Dans l’avant-propos de son ouvrage Lectures de ville, Marcel Roncayolo (2002),  rappelle que le temps de la ville est pluriel (fabrication, usages, pratiques) et que celle-ci évolue à des rythmes syncopés et dans des temporalités différentes. La patrimonialisation est une de ces pratiques qui joue avec le temps de la ville : elle tente de le figer en certains lieux. C’est une activité primordiale, car elle donne sens à la ville en rendant visibles différentes strates temporelles par une diversité architecturale plus ou moins importante. Mais cette diversité esthétique produit aussi souvent une homogénéité sociale par la gentrification qui l’accompagne (Hovig Ter Minassian, 2012).
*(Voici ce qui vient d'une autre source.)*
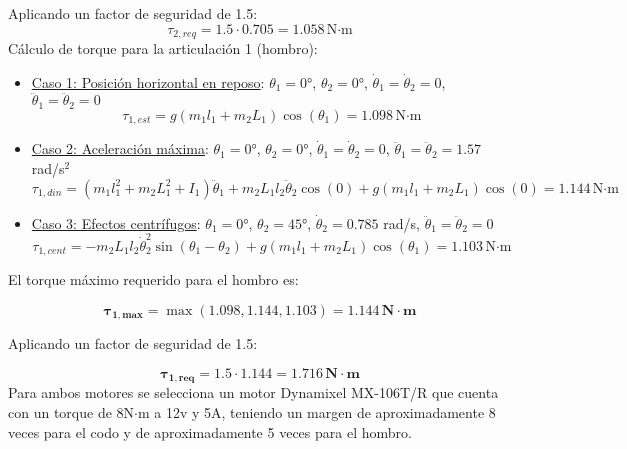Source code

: Aplicando un factor de seguridad de 1.5:
\begin{equation}
\tau_{2,req} = 1.5 \cdot 0.705 = 1.058 \, \text{N·m}
\end{equation}
Cálculo de torque para la articulación 1 (hombro):
\begin{itemize}
    \item \underline{Caso 1: Posición horizontal en reposo}: $\theta_1 = 0°$, $\theta_2 = 0°$, $\dot{\theta}_1 = \dot{\theta}_2 = 0$, $\ddot{\theta}_1 = \ddot{\theta}_2 = 0$ \\
        
        \begin{equation}
        \tau_{1,est} = g(m_1l_1 + m_2L_1)\cos(\theta_1) 
        = 1.098 \, \text{N·m}
        \end{equation}

    \item \underline{Caso 2: Aceleración máxima}: $\theta_1 = 0°$, $\theta_2 = 0°$, $\dot{\theta}_1 = \dot{\theta}_2 = 0$, $\ddot{\theta}_1 = \ddot{\theta}_2 = 1.57$ rad/s$^2$\\
        
        \begin{equation}
        \tau_{1,din} = (m_1l_1^2 + m_2L_1^2 + I_1)\ddot{\theta}_1 + m_2L_1l_2\ddot{\theta}_2\cos(0) + g(m_1l_1 + m_2L_1)\cos(0) = 1.144 \, \text{N·m}
        \end{equation}

    \item \underline{Caso 3: Efectos centrífugos}: $\theta_1 = 0°$, $\theta_2 = 45°$, $\dot{\theta}_2 = 0.785$ rad/s, $\ddot{\theta}_1 = \ddot{\theta}_2 = 0$\\
        
        \begin{equation}
        \tau_{1,cent} = - m_2L_1l_2\dot{\theta}_2^2\sin(\theta_1 - \theta_2) + g(m_1l_1 + m_2L_1)\cos(\theta_1)
        = 1.103 \, \text{N·m}
        \end{equation}
\end{itemize}

El torque máximo requerido para el hombro es:

\begin{equation}
\mathbf{\tau_{1,max}} = \max(1.098, 1.144, 1.103) = \mathbf{1.144 \, N·m }
\end{equation}

Aplicando un factor de seguridad de 1.5:

\begin{equation}
\mathbf{\tau_{1,req}} = 1.5 \cdot 1.144 = \mathbf{1.716 \, N·m }
\end{equation}
Para ambos motores se selecciona un motor Dynamixel MX-106T/R que cuenta con un torque de 8N$\cdot$m a 12v y 5A, teniendo un margen de aproximadamente 8 veces para el codo y de aproximadamente 5 veces para el hombro.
On peut alors se demander s’il est possible de comprendre la coprésence d'architectures de différentes époques comme une marque de toutes les diversités ? En parallèle de la patrimonialisation, une autre activité qui joue avec le temps de la ville : la rénovation urbaine. Cette dernière cherche à actualiser la ville, à la rendre plus adaptée au temps présent. Les opérations de rénovations urbaines qui ont lieu aujourd’hui partent du constat de l’échec du fonctionnalisme. Contourner le fonctionnalisme a été en premier lieu une entreprise théorique, menée d’abord par François Choay (1980) qui souhaitait redonner place à l’histoire, aux mots et aux symboles dans l’étude des villes. Celle-ci a ensuite basculée dans le domaine pratique. On peut le voir par exemple avec Magnaghi (2000) qui dans le projet local critique le statut de résident qui nous est conféré par les métropoles au profit de celui d’habitant, c’est-à-dire un individu impliqué dans son échelon local. Si ces deux auteurs n’évoquent pas la diversité, leurs réflexions peuvent nourrir nos questionnements sur la création de la diversité. Les politiques publiques sont-elles en mesure de créer des formes architecturales et urbanistiques qui font ville, où ne peuvent-elles produire que de l’urbain ? Commet contourner le fonctionnalisme sur le terrain et réinjecter de la diversité dans les espaces qui en sont dépourvus ? Enfin, est-il possible de recréer de la diversité en proposant un mode d’habiter différent et peut-être par des politiques publiques renouvelées, moins top-down et plus bottom-up, à l’échelle locale, comme le propose Magnaghi.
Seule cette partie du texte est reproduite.